(Stored data)
==============================
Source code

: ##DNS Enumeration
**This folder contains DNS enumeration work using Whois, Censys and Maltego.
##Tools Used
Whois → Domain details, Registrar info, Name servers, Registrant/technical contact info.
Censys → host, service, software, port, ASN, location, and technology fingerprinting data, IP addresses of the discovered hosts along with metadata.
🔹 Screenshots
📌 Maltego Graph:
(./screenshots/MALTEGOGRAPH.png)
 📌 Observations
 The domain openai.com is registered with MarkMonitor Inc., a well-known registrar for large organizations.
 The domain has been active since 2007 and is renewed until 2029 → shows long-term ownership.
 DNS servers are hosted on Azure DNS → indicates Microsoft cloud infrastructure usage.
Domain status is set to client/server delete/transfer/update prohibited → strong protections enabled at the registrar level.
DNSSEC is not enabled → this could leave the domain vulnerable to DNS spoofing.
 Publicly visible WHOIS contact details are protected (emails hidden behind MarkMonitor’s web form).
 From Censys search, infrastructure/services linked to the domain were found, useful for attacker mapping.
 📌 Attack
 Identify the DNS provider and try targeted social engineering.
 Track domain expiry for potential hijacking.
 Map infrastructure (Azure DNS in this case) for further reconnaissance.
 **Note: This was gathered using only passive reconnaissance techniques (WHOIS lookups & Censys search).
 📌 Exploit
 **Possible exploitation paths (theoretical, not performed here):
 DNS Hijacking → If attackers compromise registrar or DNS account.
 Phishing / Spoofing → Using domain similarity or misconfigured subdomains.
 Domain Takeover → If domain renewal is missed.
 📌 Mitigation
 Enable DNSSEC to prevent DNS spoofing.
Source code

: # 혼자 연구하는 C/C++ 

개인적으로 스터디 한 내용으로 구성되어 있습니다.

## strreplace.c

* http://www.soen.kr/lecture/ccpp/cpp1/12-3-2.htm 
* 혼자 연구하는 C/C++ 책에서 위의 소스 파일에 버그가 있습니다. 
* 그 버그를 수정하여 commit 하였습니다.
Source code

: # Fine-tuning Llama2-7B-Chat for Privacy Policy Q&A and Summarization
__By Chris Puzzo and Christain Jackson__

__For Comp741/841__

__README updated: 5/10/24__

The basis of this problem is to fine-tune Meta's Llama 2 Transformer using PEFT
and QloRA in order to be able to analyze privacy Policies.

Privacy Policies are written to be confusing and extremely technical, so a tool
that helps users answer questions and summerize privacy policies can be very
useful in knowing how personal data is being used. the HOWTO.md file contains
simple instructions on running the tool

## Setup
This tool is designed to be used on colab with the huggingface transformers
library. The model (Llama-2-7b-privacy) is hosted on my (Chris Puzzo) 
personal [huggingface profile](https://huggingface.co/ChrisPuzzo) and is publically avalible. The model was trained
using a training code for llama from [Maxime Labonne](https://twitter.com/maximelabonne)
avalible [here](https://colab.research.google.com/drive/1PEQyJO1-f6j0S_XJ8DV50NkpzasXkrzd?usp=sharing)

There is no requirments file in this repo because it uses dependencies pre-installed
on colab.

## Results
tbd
==============================
▶ _What is required_
Every entry should be reproduced word for word.

▶ _Result below_
Source code

: ##DNS Enumeration
**This folder contains DNS enumeration work using Whois, Censys and Maltego.
##Tools Used
Whois → Domain details, Registrar info, Name servers, Registrant/technical contact info.
Censys → host, service, software, port, ASN, location, and technology fingerprinting data, IP addresses of the discovered hosts along with metadata.
🔹 Screenshots
📌 Maltego Graph:
(./screenshots/MALTEGOGRAPH.png)
 📌 Observations
 The domain openai.com is registered with MarkMonitor Inc., a well-known registrar for large organizations.
 The domain has been active since 2007 and is renewed until 2029 → shows long-term ownership.
 DNS servers are hosted on Azure DNS → indicates Microsoft cloud infrastructure usage.
Domain status is set to client/server delete/transfer/update prohibited → strong protections enabled at the registrar level.
DNSSEC is not enabled → this could leave the domain vulnerable to DNS spoofing.
 Publicly visible WHOIS contact details are protected (emails hidden behind MarkMonitor’s web form).
 From Censys search, infrastructure/services linked to the domain were found, useful for attacker mapping.
 📌 Attack
 Identify the DNS provider and try targeted social engineering.
 Track domain expiry for potential hijacking.
 Map infrastructure (Azure DNS in this case) for further reconnaissance.
 **Note: This was gathered using only passive reconnaissance techniques (WHOIS lookups & Censys search).
 📌 Exploit
 **Possible exploitation paths (theoretical, not performed here):
 DNS Hijacking → If attackers compromise registrar or DNS account.
 Phishing / Spoofing → Using domain similarity or misconfigured subdomains.
 Domain Takeover → If domain renewal is missed.
 📌 Mitigation
 Enable DNSSEC to prevent DNS spoofing.
Source code

: # 혼자 연구하는 C/C++ 

개인적으로 스터디 한 내용으로 구성되어 있습니다.

## strreplace.c

* http://www.soen.kr/lecture/ccpp/cpp1/12-3-2.htm 
* 혼자 연구하는 C/C++ 책에서 위의 소스 파일에 버그가 있습니다. 
* 그 버그를 수정하여 commit 하였습니다.
Source code

: # Fine-tuning Llama2-7B-Chat for Privacy Policy Q&A and Summarization
__By Chris Puzzo and Christain Jackson__

__For Comp741/841__

__README updated: 5/10/24__

The basis of this problem is to fine-tune Meta's Llama 2 Transformer using PEFT
and QloRA in order to be able to analyze privacy Policies.

Privacy Policies are written to be confusing and extremely technical, so a tool
that helps users answer questions and summerize privacy policies can be very
useful in knowing how personal data is being used. the HOWTO.md file contains
simple instructions on running the tool

## Setup
This tool is designed to be used on colab with the huggingface transformers
library. The model (Llama-2-7b-privacy) is hosted on my (Chris Puzzo) 
personal [huggingface profile](https://huggingface.co/ChrisPuzzo) and is publically avalible. The model was trained
using a training code for llama from [Maxime Labonne](https://twitter.com/maximelabonne)
avalible [here](https://colab.research.google.com/drive/1PEQyJO1-f6j0S_XJ8DV50NkpzasXkrzd?usp=sharing)

There is no requirments file in this repo because it uses dependencies pre-installed
on colab.

## Results
tbd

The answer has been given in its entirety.